On the eve of a Capital Event.

Peregrine Diamonds recently released the findings of an updated PEA study.
Link to News Release -- 2018-05-23
The metrics were very robust at CAD$1069 million pre-tax NPV at 7.5% discount.
This includes a pre-production capital investment of CAD$455 million or CAD$400 million if one excludes the contingency.

This is not only a significant increase from the original PEA, but still leaves a lot of value in the ground. All material below 300 mbs (metres below surface) at CH-6 was excluded from the mine design. Material from CH-20 kimberlite was included in the CH-6 pit outline, but was included only as waste material. CH-7 needs a clean parcel to make up for the broken diamonds from the original LDD RC program. This list continues for a while. At this point, one has to acknowledge that this PEA is just another stepping stone as more value is continually added to the project. There is plenty of upside and this upside should be expected in the future, not an exception.

A capital event? What is this?

In this definition, it basically is an opportunity where shareholders have the opportunity to sell their entire position if they choose to or are forced to.

Why is there going to be a capital event?

Tom Peregoodoff (CEO of Peregrine Diamonds) has hinted a few times that 2018 is going to be a huge year for Chidliak. That is a tough task for a junior valued at CAD$60+ million.

In this latest press release, Eric Friedland (Executive chairman of Peregrine Diamonds) alludes to a strategy going forward. Here is the quote:

"We are currently assessing various options to advance the project and hope to be in a position to outline a comprehensive way forward to our shareholders very soon."

What type of capital event could occur?

1 - Takeover of the entire company. If the price is right, the whole company could be taken over in a share for share offer or a share for $$ offer.  Benefit to the suitor would be access to the over CAD$100 million in tax benefits that have accumulated over the years. Another benefit would be access to the BHP sample database that Peregrine Diamonds has in its possession. The suitor would also get access to the DO-27 pipe in Lac De Gras. Being that this would only work as a friendly takeover with both Eric Friedland and Robert Friedland owning about 46%, this basically would be a forced event on existing shareholders at a premium to market price.

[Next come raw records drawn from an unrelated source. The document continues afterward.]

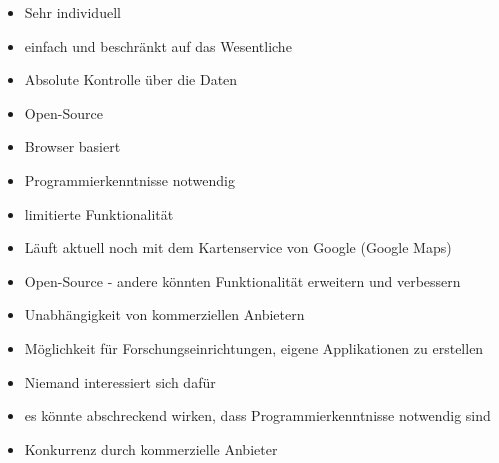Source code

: \documentclass{article}
\begin{document}
\begin{minipage}{0.5\textwidth}
  \begin{tcolorbox}[title=Strengths (Stärken), colframe=blue!50!black, colback=blue!10, height=6cm]
    \begin{itemize}
        \item Sehr individuell
        \item einfach und beschränkt auf das Wesentliche
        \item Absolute Kontrolle über die Daten
        \item Open-Source
    \end{itemize}
  \end{tcolorbox}
\end{minipage}
\hfill
\begin{minipage}{0.5\textwidth}
  \begin{tcolorbox}[title=Weaknesses (Schwächen), colframe=red!50!black, colback=red!10, height=6cm]
    \begin{itemize}
        \item Browser basiert
        \item Programmierkenntnisse notwendig
        \item limitierte Funktionalität
        \item Läuft aktuell noch mit dem Kartenservice von Google (Google Maps)
    \end{itemize}
  \end{tcolorbox}
\end{minipage}

\vspace{1cm}

\begin{minipage}{0.5\textwidth}
  \begin{tcolorbox}[title=Opportunities (Chancen), colframe=green!50!black, colback=green!10, height=6cm]
    \begin{itemize}
        \item Open-Source - andere könnten Funktionalität erweitern und verbessern
        \item Unabhängigkeit von kommerziellen Anbietern
        \item Möglichkeit für Forschungseinrichtungen, eigene Applikationen zu erstellen
    \end{itemize}
  \end{tcolorbox}
\end{minipage}
\hfill
\begin{minipage}{0.5\textwidth}
  \begin{tcolorbox}[title=Threats (Gefahren), colframe=orange!50!black, colback=orange!10, height=6cm]
    \begin{itemize}
        \item Niemand interessiert sich dafür
        \item es könnte abschreckend wirken, dass Programmierkenntnisse notwendig sind
        \item Konkurrenz durch kommerzielle Anbieter
    \end{itemize}
  \end{tcolorbox}
\end{minipage}
\end{document}
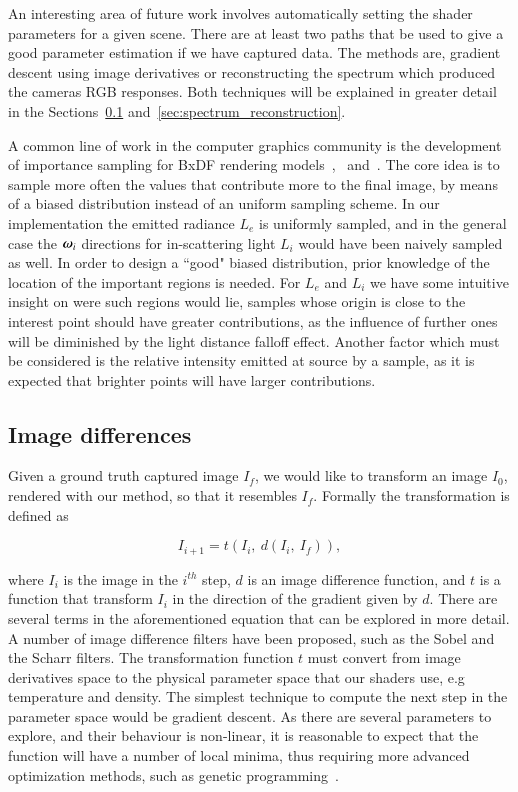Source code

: An interesting area of future work involves automatically setting the shader parameters for a given scene.
There are at least two paths that be used to give a good parameter estimation if we have captured data.
The methods are, gradient descent using image derivatives or reconstructing the spectrum which produced the cameras RGB responses.
Both techniques will be explained in greater detail in the Sections~\ref{sec:image_differences} and~\ref{sec:spectrum_reconstruction}.

A common line of work in the computer graphics community is the development of importance sampling for BxDF rendering models~\cite{Lawrence:2004},~\cite{Ou:2012} and~\cite{Wang:2014}.
The core idea is to sample more often the values that contribute more to the final image, by means of a biased distribution instead of an uniform sampling scheme.
In our implementation the emitted radiance $L_e$ is uniformly sampled, and in the general case the $\boldsymbol{\omega}_i$ directions for in-scattering light $L_i$ would have been naively sampled as well.
In order to design a ``good" biased distribution, prior knowledge of the location of the important regions is needed. 
For $L_e$ and $L_i$ we have some intuitive insight on were such regions would lie, samples whose origin is close to the interest point should have greater contributions, as the influence of further ones will be diminished by the light distance falloff effect.
Another factor which must be considered is the relative intensity emitted at source by a sample, as it is expected that brighter points will have larger contributions. 

\subsection{Image differences}
\label{sec:image_differences}

Given a ground truth captured image $I_f$, we would like to transform an image $I_0$, rendered with our method, so that it resembles $I_f$.
Formally the transformation is defined as

\begin{equation}
I_{i+1} = t(I_i,~d(I_i,~I_f)),
\end{equation}

where $I_i$ is the image in the $i^{th}$ step, $d$ is an image difference function, and $t$ is a function that transform $I_i$ in the direction of the gradient given by $d$.
There are several terms in the aforementioned equation that can be explored in more detail.
A number of image difference filters have been proposed, such as the Sobel and the Scharr filters.
The transformation function $t$ must convert from image derivatives space to the physical parameter space that our shaders use, e.g temperature and density.
The simplest technique to compute the next step in the parameter space would be gradient descent.
As there are several parameters to explore, and their behaviour is non-linear, it is reasonable to expect that the function will have a number of local minima, thus requiring more advanced optimization methods, such as genetic programming~\cite{Dobashi:2012}.

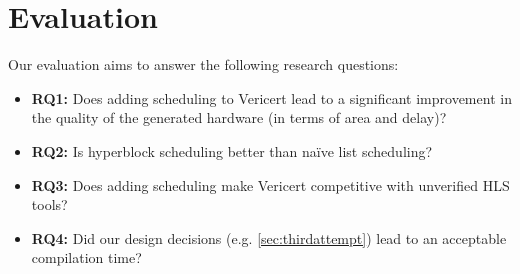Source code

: {%

\section{Evaluation}
\label{sec:performance-comparison}

Our evaluation aims to answer the following research questions:

\begin{itemize}

\item {\textbf{RQ1:}} Does adding scheduling to Vericert lead to a significant improvement in the quality of the generated hardware (in terms of area and delay)?

\item {\textbf{RQ2:}} Is hyperblock scheduling better than na\"ive list scheduling?

\item {\textbf{RQ3:}} Does adding scheduling make Vericert competitive with unverified HLS tools?

\item {\textbf{RQ4:}} Did our design decisions (e.g. \cref{sec:thirdattempt}) lead to an acceptable compilation time?

\end{itemize}



}

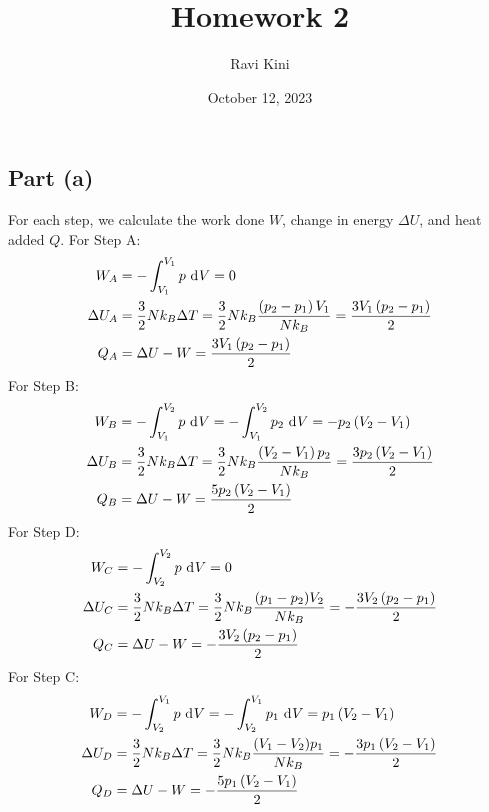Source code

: \documentclass{article}
\title{Homework 2}
\author{Ravi Kini}
\date{October 12, 2023}
\begin{document}
\maketitle

\subsection*{Part (a)}
For each step, we calculate the work done $W$, change in energy $\Delta U$, and heat added $Q$. For Step A:
\begin{equation}
    \begin{split}
        W_A & = -\int_{V_1}^{V_1} p \, \diff{V} = 0 \\
        \Delta U_A & = \frac{3}{2}Nk_B \Delta T = \frac{3}{2}Nk_B\frac{\left(p_2 - p_1\right)V_1}{Nk_B} = \frac{3V_1\left(p_2 - p_1\right)}{2} \\
        Q_A & = \Delta U - W = \frac{3V_1\left(p_2 - p_1\right)}{2}
    \end{split}
\end{equation}
For Step B:
\begin{equation}
    \begin{split}
        W_B & = -\int_{V_1}^{V_2} p \, \diff{V} = -\int_{V_1}^{V_2} p_2 \, \diff{V} = -p_2\left(V_2 - V_1\right) \\
        \Delta U_B & = \frac{3}{2}Nk_B \Delta T = \frac{3}{2}Nk_B\frac{\left(V_2 - V_1\right)p_2}{Nk_B} = \frac{3p_2\left(V_2 - V_1\right)}{2} \\
        Q_B & = \Delta U - W = \frac{5p_2\left(V_2 - V_1\right)}{2}
    \end{split}
\end{equation}
For Step D:
\begin{equation}
    \begin{split}
        W_C & = -\int_{V_2}^{V_2} p \, \diff{V} = 0 \\
        \Delta U_C & = \frac{3}{2}Nk_B \Delta T = \frac{3}{2}Nk_B\frac{(p_1 - p_2)V_2}{Nk_B} = -\frac{3V_2\left(p_2 - p_1\right)}{2} \\
        Q_C & = \Delta U - W = -\frac{3V_2\left(p_2 - p_1\right)}{2}
    \end{split}
\end{equation}
For Step C:
\begin{equation}
    \begin{split}
        W_D & = -\int_{V_2}^{V_1} p \, \diff{V} = -\int_{V_2}^{V_1} p_1 \, \diff{V} = p_1\left(V_2 - V_1\right) \\
        \Delta U_D & = \frac{3}{2}Nk_B \Delta T = \frac{3}{2}Nk_B\frac{(V_1 - V_2)p_1}{Nk_B} = -\frac{3p_1\left(V_2 - V_1\right)}{2} \\
        Q_D & = \Delta U - W = -\frac{5p_1\left(V_2 - V_1\right)}{2}
    \end{split}
\end{equation}
\end{document}
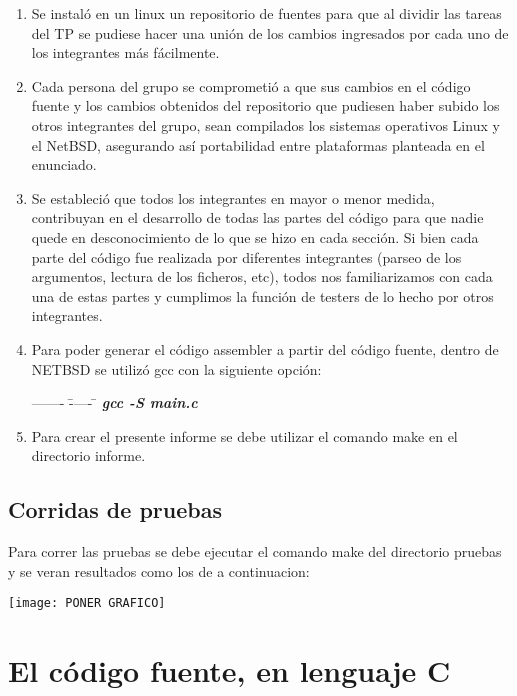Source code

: \documentclass[a4paper,10pt]{article}
\begin{document}
\begin{enumerate}
\item Se instaló en un linux un repositorio de fuentes 
para que al dividir las tareas del TP se pudiese hacer una unión de
los cambios ingresados por cada uno de los integrantes más fácilmente. 
\item Cada persona del grupo se comprometió a que sus cambios en el código
fuente y los cambios obtenidos del repositorio que pudiesen haber subido los
otros integrantes del grupo, sean compilados los sistemas operativos Linux y el NetBSD, asegurando así portabilidad entre plataformas planteada en el enunciado. 
\item Se estableció que todos los integrantes en mayor o menor medida, 
contribuyan en el desarrollo de todas las partes del código para que 
nadie quede en desconocimiento de lo que se hizo en cada sección. 
Si bien cada parte del código fue realizada por diferentes integrantes (parseo
de los argumentos, lectura de los ficheros, etc), todos nos 
familiarizamos con cada una de estas partes y cumplimos la función 
de testers de lo hecho por otros integrantes. 
\item Para poder generar el código assembler a partir del código fuente, 
dentro de NETBSD se utilizó gcc con la siguiente opción: 
	\begin{tabbing}
	------- \= ----- \= \kill
	\> \textbf{\emph{gcc -S main.c}}\\ 
	\end{tabbing}
\item Para crear el presente informe se debe utilizar el comando make en el directorio informe.
\end{enumerate}

\newpage{}
\subsection{{\normalsize Corridas de pruebas}}
	Para correr las pruebas se debe ejecutar el comando make del directorio pruebas y se veran resultados como los de 
	a continuacion:
	\newline
	\begin{center}
		\texttt{[image: PONER GRAFICO]}
	\end{center}	
	
\newpage
\section{{\normalsize El código fuente, en lenguaje C}}
\end{document}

2 - Approximately equal Partnership JV with Chidliak. Peregrine Diamonds has had 2 partners or options to partners in the past and both have fizzled out for various reasons. If they can get a JV that has real teeth and possibly contributes to Peregrine's share of the capital cost of the project, there would be a significant rally in the stock price and the volume of traded shares would be significant. This would create a window for anyone who wants to exit the stock.

3 - Minority investment into Chidliak with a significant payment to Peregrine Diamonds. This could be an investment from one of the top jewellers in the world. This again would create an increased liquidity event in the stock for any shareholders who would like to sell their shares.

Alternatives?

If Peregrine Diamonds fails to deliver on a 'comprehensive way forward', there may be another $5+ million summer drill program in store to try and add more value to the project. In this instance, the goal will be to increase value of the project, but would not create a liquid or 'capital' event.

Seeing that a summer drill program would need to kick off in and around July 1st...that leaves a short 4 weeks to get a deal of some sort done. The eve of a capital event!

Here is a key excerpt from the news release:

"The company owns all of the diamond marketing and sales rights and there are no non-government royalties or other encumbrances on diamond production."

There are a few projects (all commodities) in Canada that can say something similar to the above.